No longer belongs to the old. Even though your risk of getting diabetes is higher when you get older, due to modern lifestyle, you may even be diagnosed with diabetes at a younger age. Studies show that diabetes develops at a younger age in Asian populations than in white populations.

Ethnicity. Diabetes affects different ethnic groups in different ways. Africans, Asians, and Hispanics are more likely to get type 2 diabetes than whites. But, type 1 diabetes is more common in whites than other racial groups.

For type 1 diabetes, having a family history of diabetes may increase the risk of getting diabetes. Virus, high maternal age, and exposure to several chemicals have been suspected as possible risk factors, but the risk factors for type 1 diabetes are still being researched.

A major difference in the characteristics of individuals with type 1 and type 2 diabetes is the age when diabetes was diagnosed. Typically, type 1 diabetes develops in individuals under the age of 40. Half of all people diagnosed with type 1 diabetes are under the age of 20. In contrast, most of the people diagnosed with type 2 diabetes are over the age of 30. Nevertheless, nowadays, type 2 diabetes among younger people is on the rise.

Warning signs
More than one-third of all people with type 2 diabetes are unaware they even have the disease. But, because of the nature of type 2 diabetes, it is possible to have mild symptoms (what you feel) or signs (what the doctor can detect) of type 2 diabetes for years before diabetes is detected. You should be suspicious of getting diabetes if you have these symptoms: extreme thirst, frequent urination, blurred vision, being tired most of the time, leg pain or numbness, and losing weight though feeling hungrier than usual. Visiting a doctor may be a good thing to do if you experience 2 or more symptoms previously mentioned.

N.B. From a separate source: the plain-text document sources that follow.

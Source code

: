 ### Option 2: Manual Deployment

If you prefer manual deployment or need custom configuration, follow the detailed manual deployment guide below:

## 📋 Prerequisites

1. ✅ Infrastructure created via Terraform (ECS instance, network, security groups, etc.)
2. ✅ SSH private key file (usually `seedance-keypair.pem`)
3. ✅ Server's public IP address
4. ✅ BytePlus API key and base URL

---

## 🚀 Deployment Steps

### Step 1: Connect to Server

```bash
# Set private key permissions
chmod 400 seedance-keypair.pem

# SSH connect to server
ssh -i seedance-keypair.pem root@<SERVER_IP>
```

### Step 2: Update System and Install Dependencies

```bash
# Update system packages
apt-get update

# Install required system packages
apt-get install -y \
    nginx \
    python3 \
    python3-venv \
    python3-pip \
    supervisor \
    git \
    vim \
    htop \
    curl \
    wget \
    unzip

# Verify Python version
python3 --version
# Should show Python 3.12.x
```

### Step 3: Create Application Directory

How high is “high blood sugar”?
Before someone is diagnosed with diabetes, he/she may have to go through several tests. Therefore, the values of blood glucose measured may depend on the type of tests used. But, in a fasting glucose test, the fasting glucose level is normally below 100 mg/dL.

In all types of diabetes, the glucose does not get into the cells that need it and builds up in the bloodstream instead. Over the years, high blood glucose damages nerves and blood vessels, leading to complications. This is associated with long-term damage to the body and failure of various organs and tissues, such as heart disease, stroke, blindness, kidney disease, nerve problems, gum infections and amputation. Therefore, it is important to attain normal or nearly normal glycemic control to lessen the incidence and severity of diabetic complications.

Diabetes is responsible for over one million amputations each year, a large percentage of cataracts, and at least five percent of worldwide blindness is due to diabetic retinal disease. Diabetes is the largest cause of kidney failure in developed countries. The risk of heart disease and stroke are all significantly higher for people with diabetes.

If I already have diabetes, what should I do?
Managing blood glucose levels can be done through balanced and healthy diet, combined with exercise, and regular monitoring of blood sugar. With good control of blood sugar, you can lower your risk of having diabetic complications.

Protect yourself from diabetes! The best way to prevent type 2 diabetes is to maintain an active lifestyle and to keep your weight at a healthy level.